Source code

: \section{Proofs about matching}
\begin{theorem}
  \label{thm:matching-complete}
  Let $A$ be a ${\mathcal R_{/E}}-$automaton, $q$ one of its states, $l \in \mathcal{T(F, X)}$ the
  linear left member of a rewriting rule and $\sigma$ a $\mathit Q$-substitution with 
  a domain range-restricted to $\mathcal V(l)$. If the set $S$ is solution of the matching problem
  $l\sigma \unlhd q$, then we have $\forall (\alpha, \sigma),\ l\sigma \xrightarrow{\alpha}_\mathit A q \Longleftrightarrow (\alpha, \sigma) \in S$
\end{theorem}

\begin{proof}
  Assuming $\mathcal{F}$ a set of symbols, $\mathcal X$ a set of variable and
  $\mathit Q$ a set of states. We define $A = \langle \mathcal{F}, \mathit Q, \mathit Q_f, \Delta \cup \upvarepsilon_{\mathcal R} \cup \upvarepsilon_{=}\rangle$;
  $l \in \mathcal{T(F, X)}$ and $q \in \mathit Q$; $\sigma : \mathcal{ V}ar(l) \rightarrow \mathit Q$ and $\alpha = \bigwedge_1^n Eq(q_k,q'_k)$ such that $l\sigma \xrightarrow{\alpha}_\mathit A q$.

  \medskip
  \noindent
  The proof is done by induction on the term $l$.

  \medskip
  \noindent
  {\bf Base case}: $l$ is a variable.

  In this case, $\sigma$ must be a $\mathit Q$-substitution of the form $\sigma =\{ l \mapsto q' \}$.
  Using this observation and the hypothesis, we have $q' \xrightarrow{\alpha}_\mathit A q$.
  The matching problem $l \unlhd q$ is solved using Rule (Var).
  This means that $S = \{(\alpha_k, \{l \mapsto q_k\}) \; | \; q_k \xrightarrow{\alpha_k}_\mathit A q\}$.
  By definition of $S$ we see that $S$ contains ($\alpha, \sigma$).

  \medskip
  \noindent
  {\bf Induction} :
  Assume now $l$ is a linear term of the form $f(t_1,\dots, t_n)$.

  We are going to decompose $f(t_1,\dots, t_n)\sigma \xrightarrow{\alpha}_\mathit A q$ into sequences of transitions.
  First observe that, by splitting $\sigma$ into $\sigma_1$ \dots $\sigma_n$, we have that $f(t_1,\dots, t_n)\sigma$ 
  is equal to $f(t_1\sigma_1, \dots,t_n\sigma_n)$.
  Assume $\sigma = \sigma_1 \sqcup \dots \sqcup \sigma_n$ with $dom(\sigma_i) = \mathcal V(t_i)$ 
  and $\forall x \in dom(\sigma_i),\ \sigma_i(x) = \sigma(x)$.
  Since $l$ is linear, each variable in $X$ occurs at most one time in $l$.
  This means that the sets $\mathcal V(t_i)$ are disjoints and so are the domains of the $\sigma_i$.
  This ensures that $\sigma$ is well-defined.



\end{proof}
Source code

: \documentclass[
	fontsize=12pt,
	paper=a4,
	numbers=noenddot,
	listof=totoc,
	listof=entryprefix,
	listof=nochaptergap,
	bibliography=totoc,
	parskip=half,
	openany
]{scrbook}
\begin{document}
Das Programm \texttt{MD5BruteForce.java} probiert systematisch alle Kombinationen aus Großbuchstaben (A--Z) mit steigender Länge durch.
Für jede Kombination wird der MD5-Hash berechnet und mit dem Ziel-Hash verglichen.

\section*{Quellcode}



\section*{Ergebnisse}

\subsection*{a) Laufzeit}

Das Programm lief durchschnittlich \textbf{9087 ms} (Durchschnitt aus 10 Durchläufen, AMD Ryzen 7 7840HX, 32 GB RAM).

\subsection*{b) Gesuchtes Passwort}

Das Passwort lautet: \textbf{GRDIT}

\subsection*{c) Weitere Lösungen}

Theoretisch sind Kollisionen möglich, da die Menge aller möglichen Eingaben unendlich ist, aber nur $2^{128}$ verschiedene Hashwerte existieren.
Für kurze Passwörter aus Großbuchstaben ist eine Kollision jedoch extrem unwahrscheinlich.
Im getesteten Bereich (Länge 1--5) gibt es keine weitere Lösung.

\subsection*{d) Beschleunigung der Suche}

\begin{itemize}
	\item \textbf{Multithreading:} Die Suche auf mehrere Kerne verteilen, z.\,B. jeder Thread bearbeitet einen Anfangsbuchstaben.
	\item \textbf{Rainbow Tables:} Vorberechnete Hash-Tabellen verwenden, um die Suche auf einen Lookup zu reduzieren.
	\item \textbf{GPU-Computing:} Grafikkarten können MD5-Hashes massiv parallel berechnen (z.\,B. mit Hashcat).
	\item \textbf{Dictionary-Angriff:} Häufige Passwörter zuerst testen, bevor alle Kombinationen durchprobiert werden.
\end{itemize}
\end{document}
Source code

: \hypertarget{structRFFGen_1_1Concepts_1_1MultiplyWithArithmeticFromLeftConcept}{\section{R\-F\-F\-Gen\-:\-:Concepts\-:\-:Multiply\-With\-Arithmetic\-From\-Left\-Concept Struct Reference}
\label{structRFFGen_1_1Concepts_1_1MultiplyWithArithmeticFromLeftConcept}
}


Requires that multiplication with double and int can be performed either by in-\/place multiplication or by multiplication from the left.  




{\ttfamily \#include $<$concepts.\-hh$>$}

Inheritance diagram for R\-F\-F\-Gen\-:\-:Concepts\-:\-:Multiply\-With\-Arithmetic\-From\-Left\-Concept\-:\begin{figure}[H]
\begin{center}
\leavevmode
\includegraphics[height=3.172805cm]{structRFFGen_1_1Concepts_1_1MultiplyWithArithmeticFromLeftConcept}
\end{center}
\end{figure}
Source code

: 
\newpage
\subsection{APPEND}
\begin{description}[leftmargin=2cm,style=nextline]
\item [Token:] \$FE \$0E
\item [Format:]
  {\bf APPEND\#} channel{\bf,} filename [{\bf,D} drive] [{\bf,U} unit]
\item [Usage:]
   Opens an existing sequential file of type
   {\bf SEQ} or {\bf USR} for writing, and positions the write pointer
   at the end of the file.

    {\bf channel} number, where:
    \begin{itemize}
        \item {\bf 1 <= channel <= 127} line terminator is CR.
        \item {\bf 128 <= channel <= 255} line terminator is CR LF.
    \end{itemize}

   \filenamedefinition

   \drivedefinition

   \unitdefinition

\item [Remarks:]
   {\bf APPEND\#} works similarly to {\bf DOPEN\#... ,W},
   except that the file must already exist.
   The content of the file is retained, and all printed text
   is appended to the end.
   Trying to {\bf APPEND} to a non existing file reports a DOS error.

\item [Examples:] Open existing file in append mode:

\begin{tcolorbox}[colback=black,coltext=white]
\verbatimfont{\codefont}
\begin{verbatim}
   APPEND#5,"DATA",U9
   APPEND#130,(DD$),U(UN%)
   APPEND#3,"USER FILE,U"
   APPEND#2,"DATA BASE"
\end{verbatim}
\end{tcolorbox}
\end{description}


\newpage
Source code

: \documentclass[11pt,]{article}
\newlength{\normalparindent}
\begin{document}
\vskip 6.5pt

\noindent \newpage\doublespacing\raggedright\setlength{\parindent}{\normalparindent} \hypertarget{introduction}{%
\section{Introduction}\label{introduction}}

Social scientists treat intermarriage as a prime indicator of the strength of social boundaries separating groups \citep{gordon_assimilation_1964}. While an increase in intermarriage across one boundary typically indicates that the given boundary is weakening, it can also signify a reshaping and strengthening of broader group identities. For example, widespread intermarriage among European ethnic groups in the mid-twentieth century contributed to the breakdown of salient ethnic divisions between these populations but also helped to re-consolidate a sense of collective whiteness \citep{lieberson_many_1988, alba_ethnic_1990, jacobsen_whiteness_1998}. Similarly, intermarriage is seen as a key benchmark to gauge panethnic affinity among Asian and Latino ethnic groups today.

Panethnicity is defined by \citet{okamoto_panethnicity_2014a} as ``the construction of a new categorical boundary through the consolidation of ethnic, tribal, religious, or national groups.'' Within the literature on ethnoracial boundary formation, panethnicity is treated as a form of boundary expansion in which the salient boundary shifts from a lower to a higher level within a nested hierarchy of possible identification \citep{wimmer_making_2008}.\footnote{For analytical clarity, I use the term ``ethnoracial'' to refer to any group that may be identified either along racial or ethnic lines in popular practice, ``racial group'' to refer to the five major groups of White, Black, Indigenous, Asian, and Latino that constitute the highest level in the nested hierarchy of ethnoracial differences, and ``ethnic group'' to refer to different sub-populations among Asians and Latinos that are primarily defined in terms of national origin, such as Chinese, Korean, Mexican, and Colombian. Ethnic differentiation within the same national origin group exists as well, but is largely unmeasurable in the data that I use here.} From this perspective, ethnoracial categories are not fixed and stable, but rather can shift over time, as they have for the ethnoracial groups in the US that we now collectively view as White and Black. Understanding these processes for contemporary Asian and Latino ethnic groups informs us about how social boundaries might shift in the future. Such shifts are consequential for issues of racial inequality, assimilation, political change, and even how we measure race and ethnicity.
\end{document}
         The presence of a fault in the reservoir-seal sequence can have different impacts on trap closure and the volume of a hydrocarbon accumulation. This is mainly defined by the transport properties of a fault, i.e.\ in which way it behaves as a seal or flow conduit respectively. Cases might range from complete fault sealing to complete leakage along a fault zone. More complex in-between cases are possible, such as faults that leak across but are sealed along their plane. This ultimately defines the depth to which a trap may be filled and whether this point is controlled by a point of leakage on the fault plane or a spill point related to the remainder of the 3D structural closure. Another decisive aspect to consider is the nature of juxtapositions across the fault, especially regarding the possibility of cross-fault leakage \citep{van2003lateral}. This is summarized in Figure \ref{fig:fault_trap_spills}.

TASK DETAILS: The line with "Since $l$ is" marks the end; reproduce exactly every line from the start of the entries up to it, that line included.

SOLVED PROBLEM:
Source code

: \section{Proofs about matching}
\begin{theorem}
  \label{thm:matching-complete}
  Let $A$ be a ${\mathcal R_{/E}}-$automaton, $q$ one of its states, $l \in \mathcal{T(F, X)}$ the
  linear left member of a rewriting rule and $\sigma$ a $\mathit Q$-substitution with 
  a domain range-restricted to $\mathcal V(l)$. If the set $S$ is solution of the matching problem
  $l\sigma \unlhd q$, then we have $\forall (\alpha, \sigma),\ l\sigma \xrightarrow{\alpha}_\mathit A q \Longleftrightarrow (\alpha, \sigma) \in S$
\end{theorem}

\begin{proof}
  Assuming $\mathcal{F}$ a set of symbols, $\mathcal X$ a set of variable and
  $\mathit Q$ a set of states. We define $A = \langle \mathcal{F}, \mathit Q, \mathit Q_f, \Delta \cup \upvarepsilon_{\mathcal R} \cup \upvarepsilon_{=}\rangle$;
  $l \in \mathcal{T(F, X)}$ and $q \in \mathit Q$; $\sigma : \mathcal{ V}ar(l) \rightarrow \mathit Q$ and $\alpha = \bigwedge_1^n Eq(q_k,q'_k)$ such that $l\sigma \xrightarrow{\alpha}_\mathit A q$.

  \medskip
  \noindent
  The proof is done by induction on the term $l$.

  \medskip
  \noindent
  {\bf Base case}: $l$ is a variable.

  In this case, $\sigma$ must be a $\mathit Q$-substitution of the form $\sigma =\{ l \mapsto q' \}$.
  Using this observation and the hypothesis, we have $q' \xrightarrow{\alpha}_\mathit A q$.
  The matching problem $l \unlhd q$ is solved using Rule (Var).
  This means that $S = \{(\alpha_k, \{l \mapsto q_k\}) \; | \; q_k \xrightarrow{\alpha_k}_\mathit A q\}$.
  By definition of $S$ we see that $S$ contains ($\alpha, \sigma$).

  \medskip
  \noindent
  {\bf Induction} :
  Assume now $l$ is a linear term of the form $f(t_1,\dots, t_n)$.

  We are going to decompose $f(t_1,\dots, t_n)\sigma \xrightarrow{\alpha}_\mathit A q$ into sequences of transitions.
  First observe that, by splitting $\sigma$ into $\sigma_1$ \dots $\sigma_n$, we have that $f(t_1,\dots, t_n)\sigma$ 
  is equal to $f(t_1\sigma_1, \dots,t_n\sigma_n)$.
  Assume $\sigma = \sigma_1 \sqcup \dots \sqcup \sigma_n$ with $dom(\sigma_i) = \mathcal V(t_i)$ 
  and $\forall x \in dom(\sigma_i),\ \sigma_i(x) = \sigma(x)$.
  Since $l$ is linear, each variable in $X$ occurs at most one time in $l$.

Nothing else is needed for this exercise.